Não há como, nos limites desse parecer, fazer uma análise a respeito do caso relatado na consulta, pois a PEC n.º20 pode ser aprovada ou não pelo Congresso Nacional ou, ainda, ter a sua aplicação postergada para o futuro; o que já aconteceu com outras emendas constitucionais. Por isso, responderemos a consulta em tese.


As emendas constitucionais são editadas após o devido processo legislativo especial, decorrendo do exercício de poder modificador conferido, pelo legislador constituinte originário, ao derivado.
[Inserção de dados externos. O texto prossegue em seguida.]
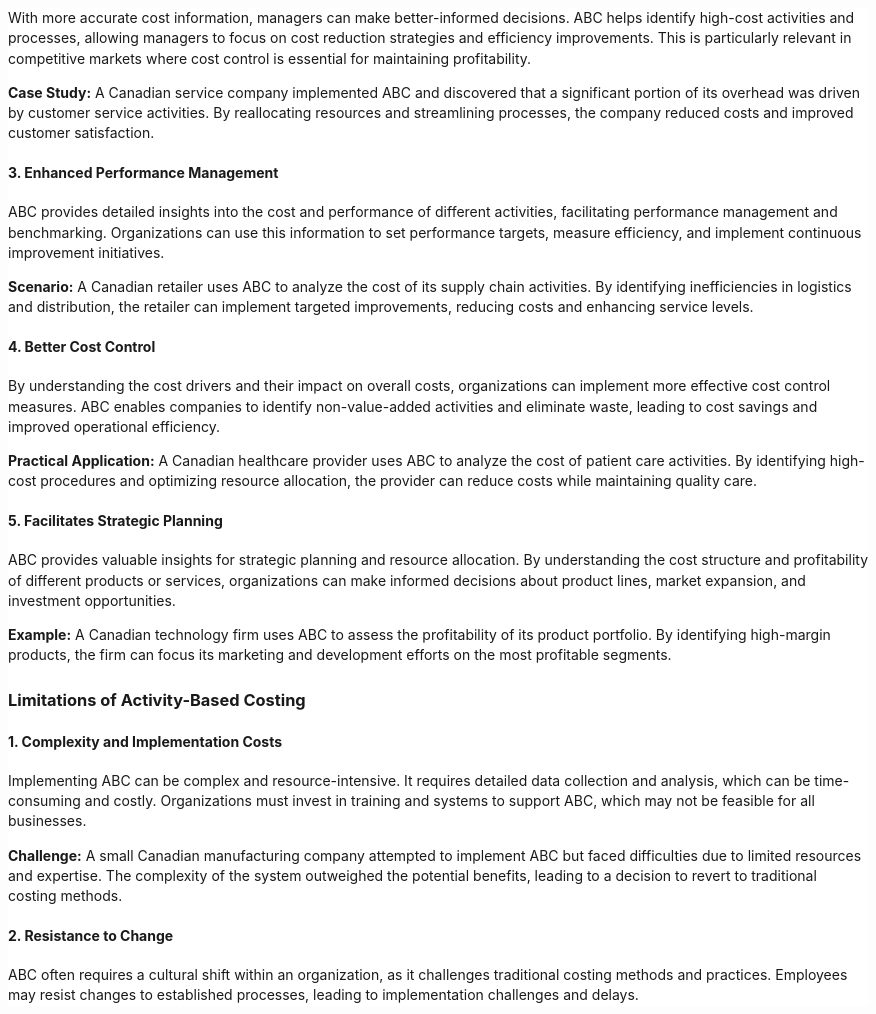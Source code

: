 With more accurate cost information, managers can make better-informed decisions. ABC helps identify high-cost activities and processes, allowing managers to focus on cost reduction strategies and efficiency improvements. This is particularly relevant in competitive markets where cost control is essential for maintaining profitability.

**Case Study:** A Canadian service company implemented ABC and discovered that a significant portion of its overhead was driven by customer service activities. By reallocating resources and streamlining processes, the company reduced costs and improved customer satisfaction.

#### 3. Enhanced Performance Management

ABC provides detailed insights into the cost and performance of different activities, facilitating performance management and benchmarking. Organizations can use this information to set performance targets, measure efficiency, and implement continuous improvement initiatives.

**Scenario:** A Canadian retailer uses ABC to analyze the cost of its supply chain activities. By identifying inefficiencies in logistics and distribution, the retailer can implement targeted improvements, reducing costs and enhancing service levels.

#### 4. Better Cost Control

By understanding the cost drivers and their impact on overall costs, organizations can implement more effective cost control measures. ABC enables companies to identify non-value-added activities and eliminate waste, leading to cost savings and improved operational efficiency.

**Practical Application:** A Canadian healthcare provider uses ABC to analyze the cost of patient care activities. By identifying high-cost procedures and optimizing resource allocation, the provider can reduce costs while maintaining quality care.

#### 5. Facilitates Strategic Planning

ABC provides valuable insights for strategic planning and resource allocation. By understanding the cost structure and profitability of different products or services, organizations can make informed decisions about product lines, market expansion, and investment opportunities.

**Example:** A Canadian technology firm uses ABC to assess the profitability of its product portfolio. By identifying high-margin products, the firm can focus its marketing and development efforts on the most profitable segments.

### Limitations of Activity-Based Costing

#### 1. Complexity and Implementation Costs

Implementing ABC can be complex and resource-intensive. It requires detailed data collection and analysis, which can be time-consuming and costly. Organizations must invest in training and systems to support ABC, which may not be feasible for all businesses.

**Challenge:** A small Canadian manufacturing company attempted to implement ABC but faced difficulties due to limited resources and expertise. The complexity of the system outweighed the potential benefits, leading to a decision to revert to traditional costing methods.

#### 2. Resistance to Change

ABC often requires a cultural shift within an organization, as it challenges traditional costing methods and practices. Employees may resist changes to established processes, leading to implementation challenges and delays.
Permitem a alteração do texto da Constituição da República Federativa do Brasil de 1988 – CRFB/88, segundo os limites formais e materiais também de sede constitucional (art. 60 e seus parágrafos), para que o texto constitucional possa ser compatível à evolução do Estado Brasileiro e, aos anseios da própria sociedade brasileira.


As emendas constitucionais, por integrarem o texto da CRFB/88, são dotadas de idêntica força normativa e eficácia vinculante imediata. Ou seja, os dispositivos alterados ou incluídos pelas emendas constitucionais são, em regra, aplicados imediatamente, gozando da mesma hierarquia das demais normas constitucionais. Mais do que isso. As alterações trazidas nas emendas constitucionais têm o condão de revogar os dispositivos infraconstitucionais que forem incompatíveis com elas.


Repita-se que o processo de elaboração do processo legislativo especial das emendas constitucionais é informado pelos limites formais e materiais previstos no art. 60 e parágrafos, da CRFB/88. Dentre os limites materiais, destacam-se os explícitos que ressaltam a impossibilidade da emenda constitucional violar as cláusulas pétreas, as quais representam o conteúdo mínimo e intocável que revelam a estruturação do Estado brasileiro e os fins que deve seguir em prol da defesa de toda a pessoa. Daí porque, a inobservância desses limites, em especial das cláusulas pétreas, no processo legislativo de elaboração das emendas, poderá acarretar a sua declaração de inconstitucionalidade pelo Egrégio Supremo Tribunal Federal – E. STF.


Não é outra posição do E. STF, que, ao examinar a possibilidade de controle de constitucionalidade das emendas constitucionais, decidiu o seguinte:


"O Supremo Tribunal Federal já assentou o entendimento de que é admissível a Ação Direta de Inconstitucionalidade de Emenda Constitucional, quando se alega, na inicial, que esta contraria princípios imutáveis ou as chamadas cláusulas pétreas da Constituição originária (art. 60, § 4º, da CF). Precedente: ADI 939 (RTJ 151/755)"1.


No caso em espécie, questiona-se se a PEC n.º20, ao aumentar o número de Vereador com redução dos recursos públicos a serem repassados para as Câmaras Municipais, teria aplicabilidade imediata, incidindo, assim, já na legislatura 2009/2012.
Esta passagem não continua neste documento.